This demo will

  • Install the required Stackable operators

  • Spin up the follow data products

    • Postgresql: An open-source database used for Airflow cluster- and job-metadata.

    • Redis: An in-memory data structure store used for queuing Airflow jobs

    • Airflow: An open-source workflow management platform for data engineering pipelines.

  • Mount two Airflow jobs (referred to as Directed Acyclic Graphs, or DAGs) for the cluster to use

  • Enable and schedule the jobs

  • Verify the job status with the Airflow Webserver UI

You can see the deployed products as well as their relationship in the following diagram:


System requirements

To run this demo, your system needs at least:

  • 2.5 cpu units (core/hyperthread)

  • 9GiB memory

  • 24GiB disk storage


Please follow the documentation on how to install a demo. To put it simply you just have to run stackablectl demo install airflow-scheduled-job.

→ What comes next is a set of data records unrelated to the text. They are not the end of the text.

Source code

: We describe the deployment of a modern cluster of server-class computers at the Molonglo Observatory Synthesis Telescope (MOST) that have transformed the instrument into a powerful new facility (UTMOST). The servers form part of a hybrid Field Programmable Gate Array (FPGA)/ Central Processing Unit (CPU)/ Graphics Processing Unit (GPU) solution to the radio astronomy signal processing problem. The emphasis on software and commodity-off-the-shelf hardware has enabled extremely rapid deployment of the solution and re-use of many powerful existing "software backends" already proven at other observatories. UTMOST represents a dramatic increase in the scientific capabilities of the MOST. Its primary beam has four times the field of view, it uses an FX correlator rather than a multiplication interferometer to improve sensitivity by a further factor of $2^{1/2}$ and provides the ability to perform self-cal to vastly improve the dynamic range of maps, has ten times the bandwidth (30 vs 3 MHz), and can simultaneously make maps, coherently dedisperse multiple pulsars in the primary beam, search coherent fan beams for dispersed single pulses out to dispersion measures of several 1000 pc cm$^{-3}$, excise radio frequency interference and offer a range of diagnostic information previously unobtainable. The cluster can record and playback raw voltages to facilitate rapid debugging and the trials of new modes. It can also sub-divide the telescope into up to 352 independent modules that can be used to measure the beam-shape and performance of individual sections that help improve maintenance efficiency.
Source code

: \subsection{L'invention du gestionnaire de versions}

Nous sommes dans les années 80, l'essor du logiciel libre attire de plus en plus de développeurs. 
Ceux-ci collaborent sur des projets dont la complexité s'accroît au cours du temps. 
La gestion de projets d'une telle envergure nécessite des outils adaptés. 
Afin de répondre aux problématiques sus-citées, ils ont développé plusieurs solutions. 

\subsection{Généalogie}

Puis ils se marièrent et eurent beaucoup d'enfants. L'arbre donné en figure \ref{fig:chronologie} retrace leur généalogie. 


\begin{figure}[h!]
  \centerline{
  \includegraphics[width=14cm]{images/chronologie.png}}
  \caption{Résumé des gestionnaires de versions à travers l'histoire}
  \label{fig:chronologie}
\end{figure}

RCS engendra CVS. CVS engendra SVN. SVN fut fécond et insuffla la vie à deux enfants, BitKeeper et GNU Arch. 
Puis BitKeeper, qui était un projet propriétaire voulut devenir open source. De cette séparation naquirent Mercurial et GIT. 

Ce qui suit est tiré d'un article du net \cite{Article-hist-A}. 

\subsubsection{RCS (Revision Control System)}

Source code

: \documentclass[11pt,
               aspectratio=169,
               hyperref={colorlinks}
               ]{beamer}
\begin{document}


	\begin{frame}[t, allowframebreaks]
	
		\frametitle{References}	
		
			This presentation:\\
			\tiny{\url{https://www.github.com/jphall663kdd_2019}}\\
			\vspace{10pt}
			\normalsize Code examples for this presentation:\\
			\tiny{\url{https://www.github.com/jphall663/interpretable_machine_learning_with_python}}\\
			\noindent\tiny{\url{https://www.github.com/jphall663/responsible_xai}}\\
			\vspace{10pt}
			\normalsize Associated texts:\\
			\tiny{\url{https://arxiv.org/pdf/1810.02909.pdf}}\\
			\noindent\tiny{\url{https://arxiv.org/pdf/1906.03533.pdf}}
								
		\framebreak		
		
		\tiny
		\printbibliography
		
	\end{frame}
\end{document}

List deployed Stackable services

To list the installed Stackable services run the following command:

$ stackablectl services list
 PRODUCT  NAME     NAMESPACE  ENDPOINTS                                  EXTRA INFOS

 airflow  airflow  default    webserver-airflow  Admin user: admin, password: adminadmin

When a product instance has not finished starting yet, the service will have no endpoint. Starting all the product instances might take a considerable amount of time depending on your internet connectivity. In case the product is not ready yet a warning might be shown.

Airflow Webserver UI

Superset gives the ability to execute SQL queries and build dashboards. Open the airflow endpoint webserver-airflow in your browser ( in this case).

airflow 1

Log in with the username admin and password adminadmin. The overview screen shows the DAGs that have been mounted during the demo set-up (date_demo).

airflow 2

There are two things to notice here. Both DAGs have been enabled, as shown by the slider to the left of the DAG name (DAGs are initially all paused and can be activated either manually in the UI or via a REST call, as done in the setup for this demo):

airflow 3

Secondly, the date_demo job has been busy, with several runs already logged! The sparkapp_dag has only been run once. This is because they have been defined with different schedules.

airflow 4

Clicking on the number under Runs will display the individual job runs:

airflow 5

The demo_date job is running every minute. With Airflow, DAGs can be started manually or scheduled to run when certain conditions are fulfilled: in this case the DAG has been set up to run using a cron table, which is part of the DAG definition.

demo_date DAG

Let’s drill down a bit deeper into this DAG. Click on one of the individual job runs shown in the previous step to display the job details. The DAG is displayed in the form of a graph (this job is so simple that it only has one step, called run_every_minute).

airflow 6

In the top right-hand corner there is some scheduling information, which tells us that this job will run every minute continuously:

airflow 7

Click on the run_every_minute box in the centre of the page and then select Log:

airflow 8

This will navigate to the worker where this job was run (with multiple workers the jobs will be queued and distributed to the next free worker) and display the log. In this case the output is a simple printout of the timestamp:

airflow 9

To look at the actual DAG code click on Code. Here we can see the crontab information used to schedule the job as well the bash command that provides the output:

airflow 10

sparkapp_dag DAG

Go back to DAG overview screen. The sparkapp_dag job has a scheduled entry of None and a last-execution time (2022-09-19, 07:36:55). This allows a DAG to be executed exactly once, with neither schedule-based runs nor any backfill. The DAG can always be triggered manually again via REST or from within the Webserver UI.

airflow 11

By navigating to the graphical overview of the job we can see that DAG has two steps, one to start the job - which runs asynchronously - and another to poll the running job to report on its status.

airflow 12

The logs for the first task - spark-pi-submit - indicate that it has been started, at which point the task exits without any further information:

airflow 13

The second task - spark-pi-monitor - polls this job and waits for a final result (in this case: Success). In this case, the actual result of the job (a value of pi) is logged by Spark in its driver pod, but more sophisticated jobs would persist this in a sink (e.g. a Kafka topic or HBase row) or use the result to trigger subsequent actions.

airflow 14


This demo showed how DAGs can be made available for Airflow, scheduled, run and then inspected with the Webserver UI.